INFORMATION:

= Beginning of Section =

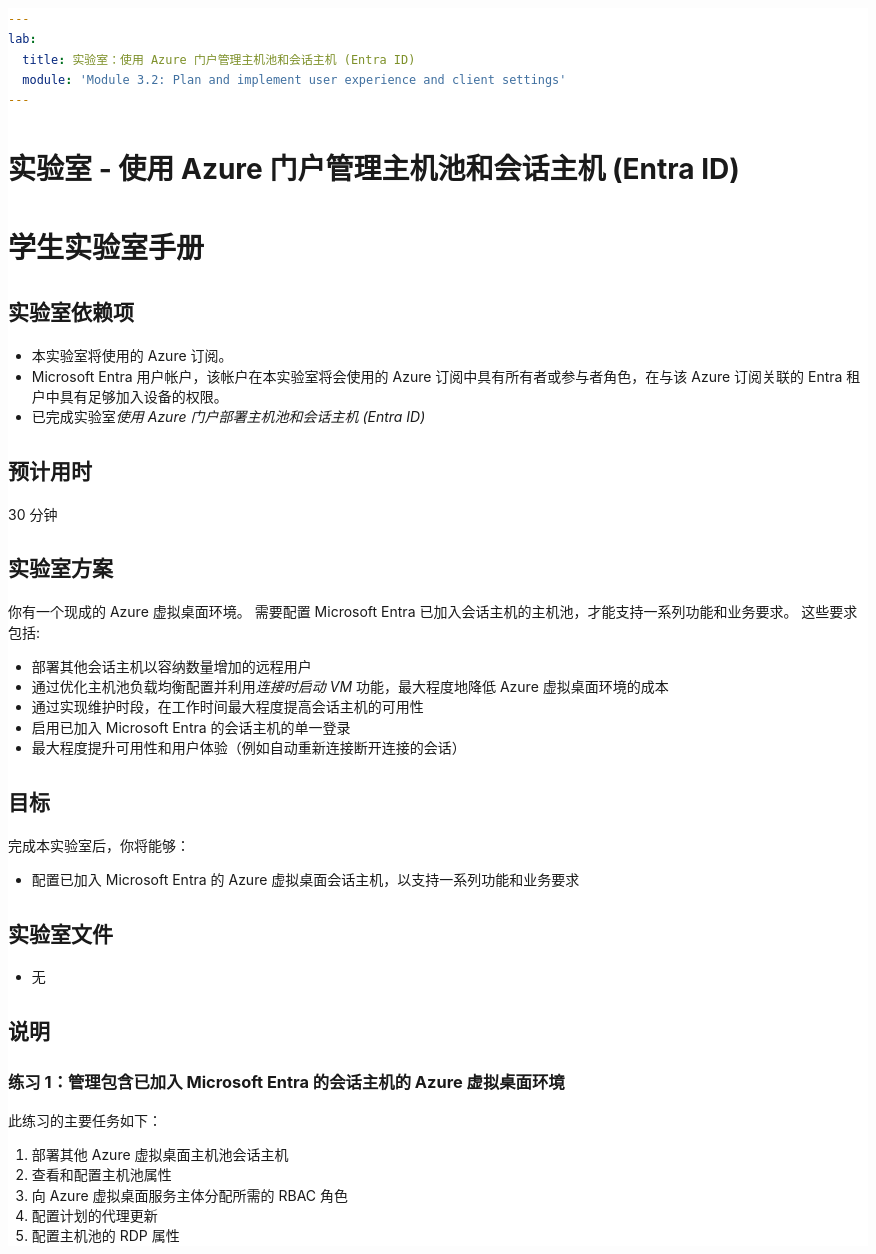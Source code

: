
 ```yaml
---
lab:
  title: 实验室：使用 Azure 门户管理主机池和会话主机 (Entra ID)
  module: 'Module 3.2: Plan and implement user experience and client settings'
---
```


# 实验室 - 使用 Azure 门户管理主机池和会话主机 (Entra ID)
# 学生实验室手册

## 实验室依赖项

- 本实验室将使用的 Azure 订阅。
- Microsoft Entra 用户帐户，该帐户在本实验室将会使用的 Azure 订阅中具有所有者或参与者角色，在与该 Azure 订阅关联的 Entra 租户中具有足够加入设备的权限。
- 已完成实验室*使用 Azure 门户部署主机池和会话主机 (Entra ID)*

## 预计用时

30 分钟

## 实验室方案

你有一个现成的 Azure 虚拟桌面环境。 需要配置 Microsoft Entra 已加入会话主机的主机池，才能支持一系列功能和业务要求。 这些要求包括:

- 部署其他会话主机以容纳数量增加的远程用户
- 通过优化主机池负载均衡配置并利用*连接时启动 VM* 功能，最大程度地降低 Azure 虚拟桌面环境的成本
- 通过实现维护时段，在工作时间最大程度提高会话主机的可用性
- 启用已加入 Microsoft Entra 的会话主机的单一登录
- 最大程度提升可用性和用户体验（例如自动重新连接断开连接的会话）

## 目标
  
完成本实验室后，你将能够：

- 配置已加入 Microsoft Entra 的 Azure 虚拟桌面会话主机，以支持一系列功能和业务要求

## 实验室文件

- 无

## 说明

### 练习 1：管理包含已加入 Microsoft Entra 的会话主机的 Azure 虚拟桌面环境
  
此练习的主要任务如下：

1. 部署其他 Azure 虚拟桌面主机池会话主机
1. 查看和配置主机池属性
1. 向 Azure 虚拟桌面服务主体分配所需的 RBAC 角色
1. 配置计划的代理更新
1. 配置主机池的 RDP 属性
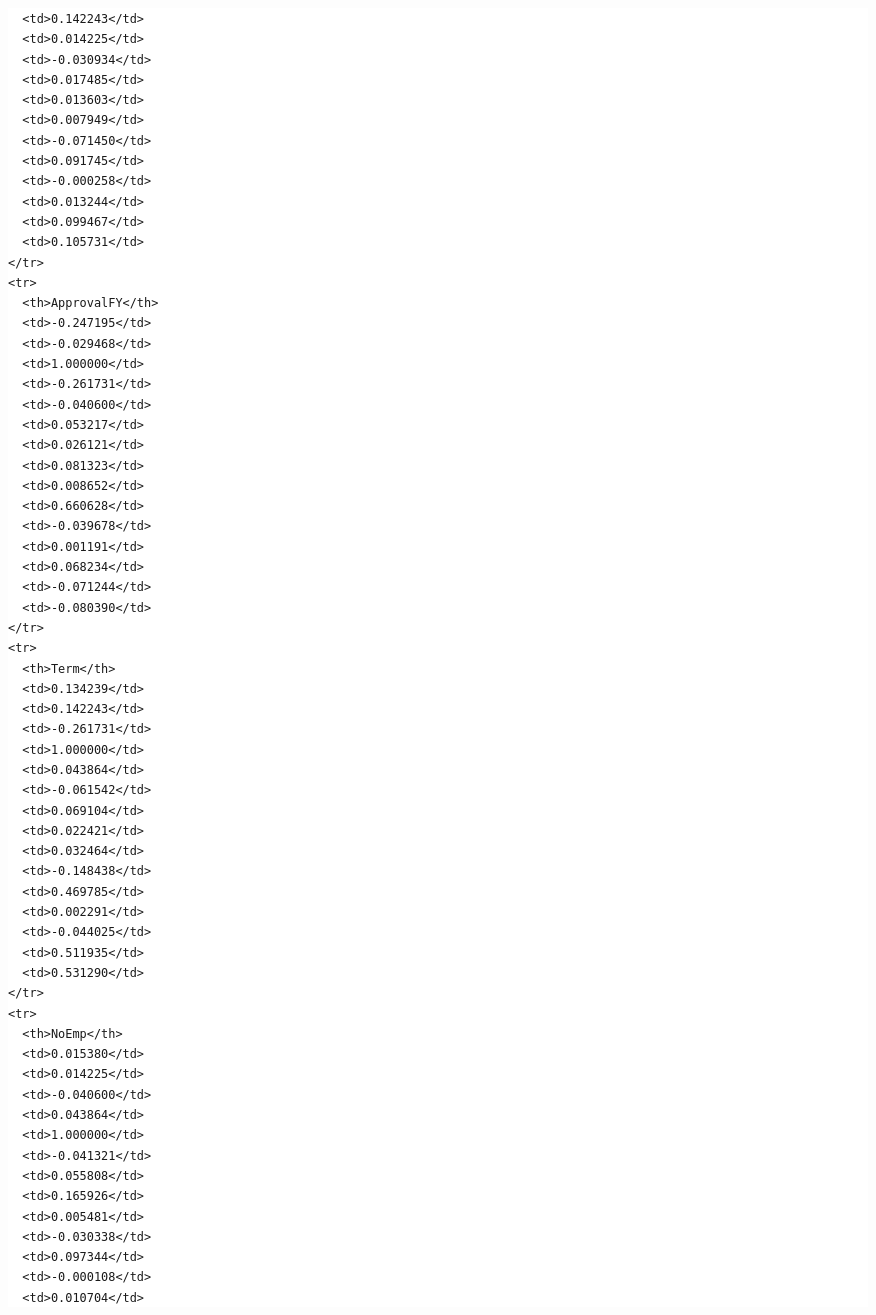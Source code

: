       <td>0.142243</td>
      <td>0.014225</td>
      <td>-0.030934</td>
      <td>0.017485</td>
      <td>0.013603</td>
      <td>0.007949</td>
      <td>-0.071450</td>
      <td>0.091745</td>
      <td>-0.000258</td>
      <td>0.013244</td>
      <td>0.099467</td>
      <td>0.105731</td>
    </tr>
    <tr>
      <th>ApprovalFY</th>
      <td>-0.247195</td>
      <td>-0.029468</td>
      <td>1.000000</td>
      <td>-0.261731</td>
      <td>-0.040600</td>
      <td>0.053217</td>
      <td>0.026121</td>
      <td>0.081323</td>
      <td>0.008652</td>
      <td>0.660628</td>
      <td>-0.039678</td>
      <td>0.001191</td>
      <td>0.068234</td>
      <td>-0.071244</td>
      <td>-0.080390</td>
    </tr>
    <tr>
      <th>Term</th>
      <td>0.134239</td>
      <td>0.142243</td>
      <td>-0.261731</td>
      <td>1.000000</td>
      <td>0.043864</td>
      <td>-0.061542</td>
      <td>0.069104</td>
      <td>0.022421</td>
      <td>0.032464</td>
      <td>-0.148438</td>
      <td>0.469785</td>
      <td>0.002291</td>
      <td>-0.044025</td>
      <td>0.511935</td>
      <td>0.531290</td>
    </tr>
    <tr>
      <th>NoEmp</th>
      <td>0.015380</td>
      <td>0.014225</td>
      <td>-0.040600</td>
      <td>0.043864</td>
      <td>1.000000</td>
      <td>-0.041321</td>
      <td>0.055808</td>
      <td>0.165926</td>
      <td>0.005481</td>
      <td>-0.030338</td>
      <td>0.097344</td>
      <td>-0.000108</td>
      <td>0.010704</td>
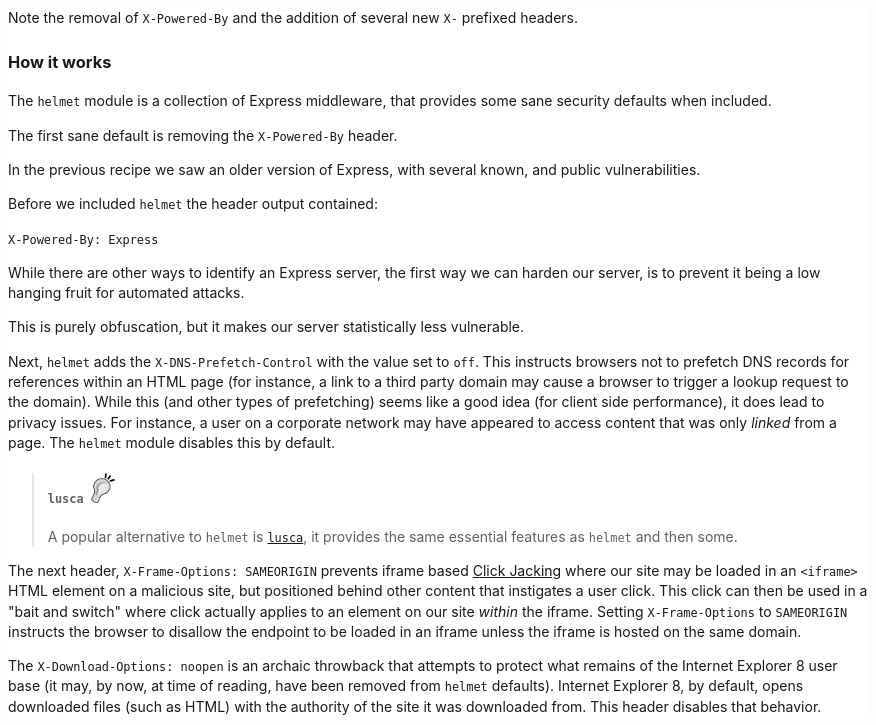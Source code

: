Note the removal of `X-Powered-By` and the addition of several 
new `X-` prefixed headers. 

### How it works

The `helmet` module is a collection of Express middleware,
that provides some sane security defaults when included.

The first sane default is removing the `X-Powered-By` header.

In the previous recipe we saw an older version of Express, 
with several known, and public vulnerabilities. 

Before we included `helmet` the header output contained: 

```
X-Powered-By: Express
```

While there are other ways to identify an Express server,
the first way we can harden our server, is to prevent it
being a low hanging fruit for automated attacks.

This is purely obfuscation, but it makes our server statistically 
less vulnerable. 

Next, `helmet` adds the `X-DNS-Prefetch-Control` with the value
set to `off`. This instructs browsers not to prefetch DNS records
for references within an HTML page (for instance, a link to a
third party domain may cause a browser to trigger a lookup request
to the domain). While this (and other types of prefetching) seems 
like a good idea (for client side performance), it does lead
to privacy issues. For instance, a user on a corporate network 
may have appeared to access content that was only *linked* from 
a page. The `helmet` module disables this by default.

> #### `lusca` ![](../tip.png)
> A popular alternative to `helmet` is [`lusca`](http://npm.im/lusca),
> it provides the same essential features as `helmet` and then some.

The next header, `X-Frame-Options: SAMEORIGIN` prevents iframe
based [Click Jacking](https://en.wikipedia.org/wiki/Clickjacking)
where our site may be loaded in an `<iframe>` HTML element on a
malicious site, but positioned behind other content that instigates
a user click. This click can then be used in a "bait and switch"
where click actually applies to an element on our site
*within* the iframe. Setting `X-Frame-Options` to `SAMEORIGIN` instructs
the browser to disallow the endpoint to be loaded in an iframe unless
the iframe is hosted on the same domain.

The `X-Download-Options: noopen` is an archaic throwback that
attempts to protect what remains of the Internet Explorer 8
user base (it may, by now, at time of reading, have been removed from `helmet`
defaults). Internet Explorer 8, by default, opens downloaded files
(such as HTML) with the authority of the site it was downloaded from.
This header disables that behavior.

= End of Section =

TASK OBJECTIVE:
Copy out all lines above that include the string "site".

RESULT:
where our site may be loaded in an `<iframe>` HTML element on a
malicious site, but positioned behind other content that instigates
where click actually applies to an element on our site
(such as HTML) with the authority of the site it was downloaded from.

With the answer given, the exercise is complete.